> WHAT TO WORK ON
Print the records below exactly, from the line containing "cheatsheets?" down to the line containing "Model: Data-to-Prompt Log", both lines included, and omit every picture.

> Dataset excerpts
-- Opening Marker --
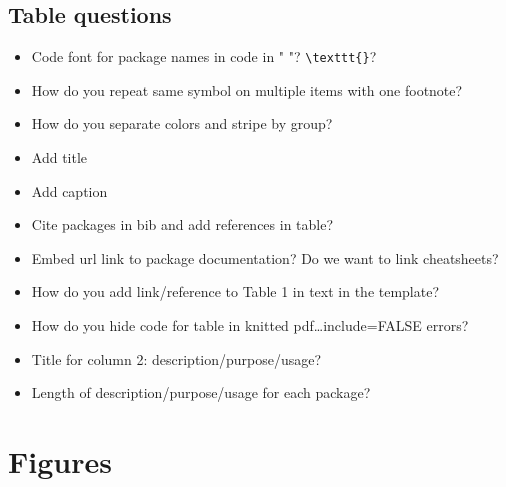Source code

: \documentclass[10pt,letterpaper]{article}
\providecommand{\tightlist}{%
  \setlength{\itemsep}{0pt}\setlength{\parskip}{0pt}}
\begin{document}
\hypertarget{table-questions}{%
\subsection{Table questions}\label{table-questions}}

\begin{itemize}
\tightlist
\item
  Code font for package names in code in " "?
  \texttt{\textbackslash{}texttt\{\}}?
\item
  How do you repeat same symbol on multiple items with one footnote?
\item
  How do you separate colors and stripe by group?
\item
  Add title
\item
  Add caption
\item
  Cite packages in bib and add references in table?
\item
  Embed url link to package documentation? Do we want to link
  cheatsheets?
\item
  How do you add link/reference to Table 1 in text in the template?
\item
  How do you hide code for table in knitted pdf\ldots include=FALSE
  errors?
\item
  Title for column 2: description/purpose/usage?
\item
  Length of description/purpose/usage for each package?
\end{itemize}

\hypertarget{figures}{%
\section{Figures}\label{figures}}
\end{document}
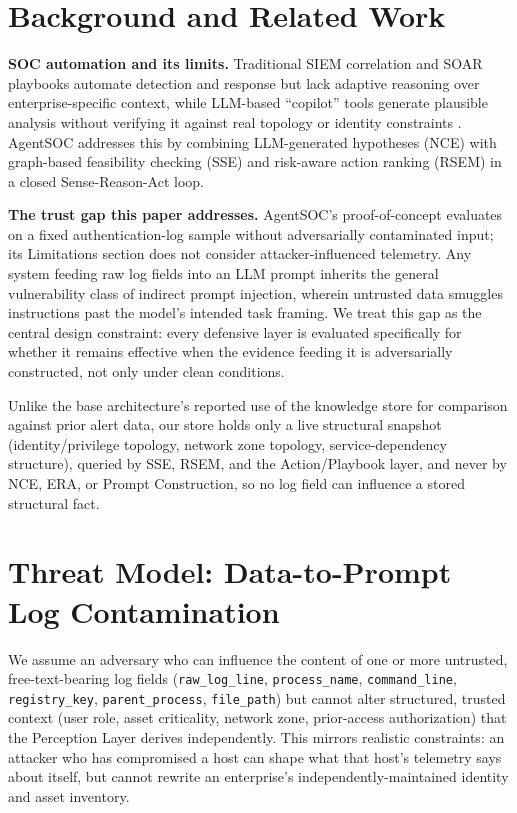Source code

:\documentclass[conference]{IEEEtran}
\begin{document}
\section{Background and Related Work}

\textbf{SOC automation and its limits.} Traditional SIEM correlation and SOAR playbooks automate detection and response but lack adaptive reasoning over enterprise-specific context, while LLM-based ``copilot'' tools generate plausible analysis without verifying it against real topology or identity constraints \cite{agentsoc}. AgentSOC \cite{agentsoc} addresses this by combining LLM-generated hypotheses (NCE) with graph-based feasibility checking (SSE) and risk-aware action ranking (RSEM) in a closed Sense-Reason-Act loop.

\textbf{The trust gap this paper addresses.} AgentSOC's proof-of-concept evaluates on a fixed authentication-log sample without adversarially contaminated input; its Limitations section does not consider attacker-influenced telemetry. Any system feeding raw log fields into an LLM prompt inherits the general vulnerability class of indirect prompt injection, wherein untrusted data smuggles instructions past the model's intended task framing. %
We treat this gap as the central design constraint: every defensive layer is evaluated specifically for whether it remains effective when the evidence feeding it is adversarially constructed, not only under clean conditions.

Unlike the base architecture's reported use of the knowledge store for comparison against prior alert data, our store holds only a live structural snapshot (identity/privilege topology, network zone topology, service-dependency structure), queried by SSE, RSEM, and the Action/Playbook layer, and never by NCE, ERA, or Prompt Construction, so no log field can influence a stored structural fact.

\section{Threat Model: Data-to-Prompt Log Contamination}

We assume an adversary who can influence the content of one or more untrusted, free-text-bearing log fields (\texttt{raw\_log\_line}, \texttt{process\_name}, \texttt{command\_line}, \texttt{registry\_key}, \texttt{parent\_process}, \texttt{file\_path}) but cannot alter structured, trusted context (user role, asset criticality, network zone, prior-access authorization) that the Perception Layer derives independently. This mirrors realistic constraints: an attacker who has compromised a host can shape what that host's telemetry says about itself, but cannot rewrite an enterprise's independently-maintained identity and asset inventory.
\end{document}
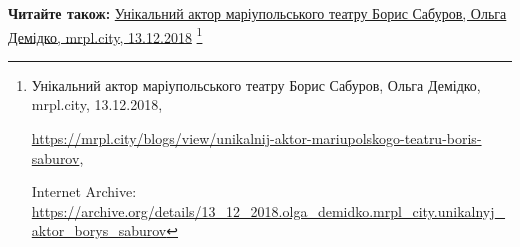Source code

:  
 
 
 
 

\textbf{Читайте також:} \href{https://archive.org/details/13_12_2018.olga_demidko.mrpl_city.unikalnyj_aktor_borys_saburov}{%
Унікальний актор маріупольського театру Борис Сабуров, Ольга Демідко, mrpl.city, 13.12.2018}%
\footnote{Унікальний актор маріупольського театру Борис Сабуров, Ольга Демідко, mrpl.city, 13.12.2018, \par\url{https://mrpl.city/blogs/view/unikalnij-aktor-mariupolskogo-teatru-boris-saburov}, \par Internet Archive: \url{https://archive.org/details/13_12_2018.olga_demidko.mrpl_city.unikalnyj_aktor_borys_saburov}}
-- Closing Marker --
-- Opening Marker --
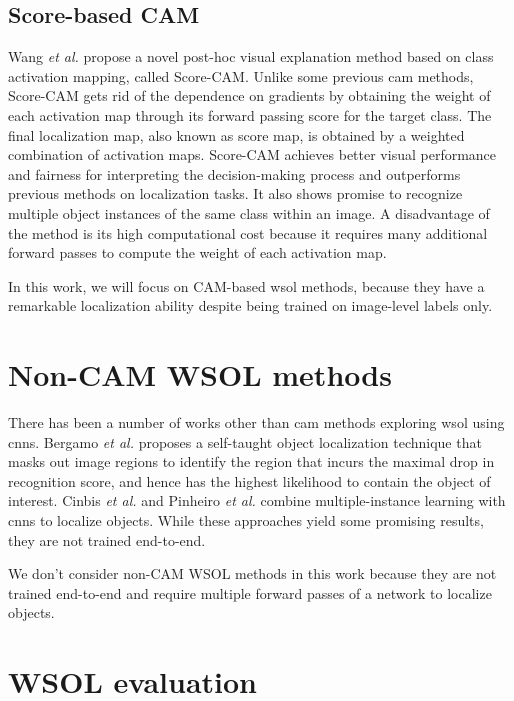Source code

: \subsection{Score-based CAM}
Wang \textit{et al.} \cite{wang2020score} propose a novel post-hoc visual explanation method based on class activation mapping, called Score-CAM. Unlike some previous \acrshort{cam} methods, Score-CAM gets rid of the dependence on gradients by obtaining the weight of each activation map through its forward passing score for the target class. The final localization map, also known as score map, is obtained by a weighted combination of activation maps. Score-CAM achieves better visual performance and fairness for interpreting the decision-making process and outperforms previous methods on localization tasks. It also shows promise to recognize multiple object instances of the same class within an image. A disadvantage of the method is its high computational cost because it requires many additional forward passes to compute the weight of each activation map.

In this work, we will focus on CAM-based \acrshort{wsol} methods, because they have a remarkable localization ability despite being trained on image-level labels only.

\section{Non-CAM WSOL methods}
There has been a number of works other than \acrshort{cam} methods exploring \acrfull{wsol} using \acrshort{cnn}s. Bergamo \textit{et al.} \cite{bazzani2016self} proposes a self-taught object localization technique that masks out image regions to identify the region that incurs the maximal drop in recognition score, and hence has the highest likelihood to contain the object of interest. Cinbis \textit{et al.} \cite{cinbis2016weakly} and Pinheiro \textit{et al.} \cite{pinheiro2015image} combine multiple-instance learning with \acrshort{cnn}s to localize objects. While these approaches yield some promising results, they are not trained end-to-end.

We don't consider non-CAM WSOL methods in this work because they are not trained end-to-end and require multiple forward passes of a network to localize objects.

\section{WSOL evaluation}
-- Closing Marker --
> ANSWER SPACE
  cheatsheets?
\item
  How do you add link/reference to Table 1 in text in the template?
\item
  How do you hide code for table in knitted pdf\ldots include=FALSE
  errors?
\item
  Title for column 2: description/purpose/usage?
\item
  Length of description/purpose/usage for each package?
\end{itemize}

\hypertarget{figures}{%
\section{Figures}\label{figures}}
\end{document}
Source code

:\documentclass[conference]{IEEEtran}
\begin{document}
\section{Background and Related Work}

\textbf{SOC automation and its limits.} Traditional SIEM correlation and SOAR playbooks automate detection and response but lack adaptive reasoning over enterprise-specific context, while LLM-based ``copilot'' tools generate plausible analysis without verifying it against real topology or identity constraints \cite{agentsoc}. AgentSOC \cite{agentsoc} addresses this by combining LLM-generated hypotheses (NCE) with graph-based feasibility checking (SSE) and risk-aware action ranking (RSEM) in a closed Sense-Reason-Act loop.

\textbf{The trust gap this paper addresses.} AgentSOC's proof-of-concept evaluates on a fixed authentication-log sample without adversarially contaminated input; its Limitations section does not consider attacker-influenced telemetry. Any system feeding raw log fields into an LLM prompt inherits the general vulnerability class of indirect prompt injection, wherein untrusted data smuggles instructions past the model's intended task framing. %
We treat this gap as the central design constraint: every defensive layer is evaluated specifically for whether it remains effective when the evidence feeding it is adversarially constructed, not only under clean conditions.

Unlike the base architecture's reported use of the knowledge store for comparison against prior alert data, our store holds only a live structural snapshot (identity/privilege topology, network zone topology, service-dependency structure), queried by SSE, RSEM, and the Action/Playbook layer, and never by NCE, ERA, or Prompt Construction, so no log field can influence a stored structural fact.

\section{Threat Model: Data-to-Prompt Log Contamination}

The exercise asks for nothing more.